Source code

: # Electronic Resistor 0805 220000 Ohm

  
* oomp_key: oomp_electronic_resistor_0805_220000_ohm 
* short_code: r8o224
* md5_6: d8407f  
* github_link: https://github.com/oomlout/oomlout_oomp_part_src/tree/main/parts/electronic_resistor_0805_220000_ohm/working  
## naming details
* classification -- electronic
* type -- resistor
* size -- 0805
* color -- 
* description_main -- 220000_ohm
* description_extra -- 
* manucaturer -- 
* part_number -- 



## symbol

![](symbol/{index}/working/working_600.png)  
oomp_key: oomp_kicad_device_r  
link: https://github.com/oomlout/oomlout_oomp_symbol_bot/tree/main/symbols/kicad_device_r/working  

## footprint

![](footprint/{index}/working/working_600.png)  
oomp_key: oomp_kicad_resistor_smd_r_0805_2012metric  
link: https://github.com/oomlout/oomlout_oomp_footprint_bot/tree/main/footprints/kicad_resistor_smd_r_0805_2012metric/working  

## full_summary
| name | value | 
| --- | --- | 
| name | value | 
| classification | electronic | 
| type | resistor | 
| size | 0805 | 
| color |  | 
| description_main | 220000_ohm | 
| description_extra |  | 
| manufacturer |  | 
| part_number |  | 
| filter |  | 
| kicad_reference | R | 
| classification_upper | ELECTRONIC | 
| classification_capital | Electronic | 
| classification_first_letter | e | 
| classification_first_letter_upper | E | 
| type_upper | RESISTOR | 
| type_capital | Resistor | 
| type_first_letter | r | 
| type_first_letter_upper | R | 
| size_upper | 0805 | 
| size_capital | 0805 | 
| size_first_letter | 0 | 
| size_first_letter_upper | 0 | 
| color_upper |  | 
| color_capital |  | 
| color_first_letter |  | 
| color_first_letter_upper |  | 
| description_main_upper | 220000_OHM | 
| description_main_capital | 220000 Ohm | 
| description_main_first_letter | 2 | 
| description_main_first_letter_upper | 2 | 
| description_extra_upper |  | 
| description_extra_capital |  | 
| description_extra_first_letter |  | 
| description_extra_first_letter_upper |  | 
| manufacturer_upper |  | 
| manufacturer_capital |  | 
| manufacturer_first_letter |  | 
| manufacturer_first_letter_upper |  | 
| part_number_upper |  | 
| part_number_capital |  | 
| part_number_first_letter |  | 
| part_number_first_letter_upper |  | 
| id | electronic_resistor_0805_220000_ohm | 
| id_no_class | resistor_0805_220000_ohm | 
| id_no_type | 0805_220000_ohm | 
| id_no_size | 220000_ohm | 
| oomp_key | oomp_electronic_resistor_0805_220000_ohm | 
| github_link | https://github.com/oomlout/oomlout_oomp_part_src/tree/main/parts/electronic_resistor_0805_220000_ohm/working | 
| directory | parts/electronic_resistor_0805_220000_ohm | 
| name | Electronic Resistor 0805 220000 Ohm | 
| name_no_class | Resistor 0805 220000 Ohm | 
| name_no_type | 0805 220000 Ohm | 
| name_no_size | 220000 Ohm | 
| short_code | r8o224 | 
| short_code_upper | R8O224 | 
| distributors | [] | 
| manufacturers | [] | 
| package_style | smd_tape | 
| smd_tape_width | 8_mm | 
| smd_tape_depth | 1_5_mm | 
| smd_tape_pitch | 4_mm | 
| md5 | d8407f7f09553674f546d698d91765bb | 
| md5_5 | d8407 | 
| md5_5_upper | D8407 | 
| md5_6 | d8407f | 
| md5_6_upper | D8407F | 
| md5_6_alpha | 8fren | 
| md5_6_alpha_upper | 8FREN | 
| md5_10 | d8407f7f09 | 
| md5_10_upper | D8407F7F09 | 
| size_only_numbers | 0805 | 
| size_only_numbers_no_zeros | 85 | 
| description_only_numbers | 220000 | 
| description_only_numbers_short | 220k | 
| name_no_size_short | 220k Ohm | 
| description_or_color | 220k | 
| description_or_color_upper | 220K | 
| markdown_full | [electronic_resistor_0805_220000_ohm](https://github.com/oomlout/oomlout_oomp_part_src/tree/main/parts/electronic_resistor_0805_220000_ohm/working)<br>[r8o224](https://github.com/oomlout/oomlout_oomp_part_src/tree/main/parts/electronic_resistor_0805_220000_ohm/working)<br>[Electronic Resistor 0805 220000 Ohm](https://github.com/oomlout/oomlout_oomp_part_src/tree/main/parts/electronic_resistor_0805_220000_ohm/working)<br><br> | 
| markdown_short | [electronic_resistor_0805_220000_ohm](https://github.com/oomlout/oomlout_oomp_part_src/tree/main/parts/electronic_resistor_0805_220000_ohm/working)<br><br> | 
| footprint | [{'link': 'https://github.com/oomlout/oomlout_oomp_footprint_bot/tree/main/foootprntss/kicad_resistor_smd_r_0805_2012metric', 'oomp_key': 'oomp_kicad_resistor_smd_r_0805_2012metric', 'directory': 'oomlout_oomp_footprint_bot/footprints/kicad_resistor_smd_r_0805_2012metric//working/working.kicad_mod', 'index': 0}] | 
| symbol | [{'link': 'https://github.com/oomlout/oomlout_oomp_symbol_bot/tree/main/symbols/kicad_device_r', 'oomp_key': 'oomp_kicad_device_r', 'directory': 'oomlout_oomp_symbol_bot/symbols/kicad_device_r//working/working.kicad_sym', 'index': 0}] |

.....

**Problem to solve:** Give back every record exactly.

**Reply to the task:**
Source code

: # Electronic Resistor 0805 220000 Ohm

  
* oomp_key: oomp_electronic_resistor_0805_220000_ohm 
* short_code: r8o224
* md5_6: d8407f  
* github_link: https://github.com/oomlout/oomlout_oomp_part_src/tree/main/parts/electronic_resistor_0805_220000_ohm/working  
## naming details
* classification -- electronic
* type -- resistor
* size -- 0805
* color -- 
* description_main -- 220000_ohm
* description_extra -- 
* manucaturer -- 
* part_number -- 



## symbol

![](symbol/{index}/working/working_600.png)  
oomp_key: oomp_kicad_device_r  
link: https://github.com/oomlout/oomlout_oomp_symbol_bot/tree/main/symbols/kicad_device_r/working  

## footprint

![](footprint/{index}/working/working_600.png)  
oomp_key: oomp_kicad_resistor_smd_r_0805_2012metric  
link: https://github.com/oomlout/oomlout_oomp_footprint_bot/tree/main/footprints/kicad_resistor_smd_r_0805_2012metric/working  

## full_summary
| name | value | 
| --- | --- | 
| name | value | 
| classification | electronic | 
| type | resistor | 
| size | 0805 | 
| color |  | 
| description_main | 220000_ohm | 
| description_extra |  | 
| manufacturer |  | 
| part_number |  | 
| filter |  | 
| kicad_reference | R | 
| classification_upper | ELECTRONIC | 
| classification_capital | Electronic | 
| classification_first_letter | e | 
| classification_first_letter_upper | E | 
| type_upper | RESISTOR | 
| type_capital | Resistor | 
| type_first_letter | r | 
| type_first_letter_upper | R | 
| size_upper | 0805 | 
| size_capital | 0805 | 
| size_first_letter | 0 | 
| size_first_letter_upper | 0 | 
| color_upper |  | 
| color_capital |  | 
| color_first_letter |  | 
| color_first_letter_upper |  | 
| description_main_upper | 220000_OHM | 
| description_main_capital | 220000 Ohm | 
| description_main_first_letter | 2 | 
| description_main_first_letter_upper | 2 | 
| description_extra_upper |  | 
| description_extra_capital |  | 
| description_extra_first_letter |  | 
| description_extra_first_letter_upper |  | 
| manufacturer_upper |  | 
| manufacturer_capital |  | 
| manufacturer_first_letter |  | 
| manufacturer_first_letter_upper |  | 
| part_number_upper |  | 
| part_number_capital |  | 
| part_number_first_letter |  | 
| part_number_first_letter_upper |  | 
| id | electronic_resistor_0805_220000_ohm | 
| id_no_class | resistor_0805_220000_ohm | 
| id_no_type | 0805_220000_ohm | 
| id_no_size | 220000_ohm | 
| oomp_key | oomp_electronic_resistor_0805_220000_ohm | 
| github_link | https://github.com/oomlout/oomlout_oomp_part_src/tree/main/parts/electronic_resistor_0805_220000_ohm/working | 
| directory | parts/electronic_resistor_0805_220000_ohm | 
| name | Electronic Resistor 0805 220000 Ohm | 
| name_no_class | Resistor 0805 220000 Ohm | 
| name_no_type | 0805 220000 Ohm | 
| name_no_size | 220000 Ohm | 
| short_code | r8o224 | 
| short_code_upper | R8O224 | 
| distributors | [] | 
| manufacturers | [] | 
| package_style | smd_tape | 
| smd_tape_width | 8_mm | 
| smd_tape_depth | 1_5_mm | 
| smd_tape_pitch | 4_mm | 
| md5 | d8407f7f09553674f546d698d91765bb | 
| md5_5 | d8407 | 
| md5_5_upper | D8407 | 
| md5_6 | d8407f | 
| md5_6_upper | D8407F | 
| md5_6_alpha | 8fren | 
| md5_6_alpha_upper | 8FREN | 
| md5_10 | d8407f7f09 | 
| md5_10_upper | D8407F7F09 | 
| size_only_numbers | 0805 | 
| size_only_numbers_no_zeros | 85 | 
| description_only_numbers | 220000 | 
| description_only_numbers_short | 220k | 
| name_no_size_short | 220k Ohm | 
| description_or_color | 220k | 
| description_or_color_upper | 220K | 
| markdown_full | [electronic_resistor_0805_220000_ohm](https://github.com/oomlout/oomlout_oomp_part_src/tree/main/parts/electronic_resistor_0805_220000_ohm/working)<br>[r8o224](https://github.com/oomlout/oomlout_oomp_part_src/tree/main/parts/electronic_resistor_0805_220000_ohm/working)<br>[Electronic Resistor 0805 220000 Ohm](https://github.com/oomlout/oomlout_oomp_part_src/tree/main/parts/electronic_resistor_0805_220000_ohm/working)<br><br> | 
| markdown_short | [electronic_resistor_0805_220000_ohm](https://github.com/oomlout/oomlout_oomp_part_src/tree/main/parts/electronic_resistor_0805_220000_ohm/working)<br><br> | 
| footprint | [{'link': 'https://github.com/oomlout/oomlout_oomp_footprint_bot/tree/main/foootprntss/kicad_resistor_smd_r_0805_2012metric', 'oomp_key': 'oomp_kicad_resistor_smd_r_0805_2012metric', 'directory': 'oomlout_oomp_footprint_bot/footprints/kicad_resistor_smd_r_0805_2012metric//working/working.kicad_mod', 'index': 0}] | 
| symbol | [{'link': 'https://github.com/oomlout/oomlout_oomp_symbol_bot/tree/main/symbols/kicad_device_r', 'oomp_key': 'oomp_kicad_device_r', 'directory': 'oomlout_oomp_symbol_bot/symbols/kicad_device_r//working/working.kicad_sym', 'index': 0}] |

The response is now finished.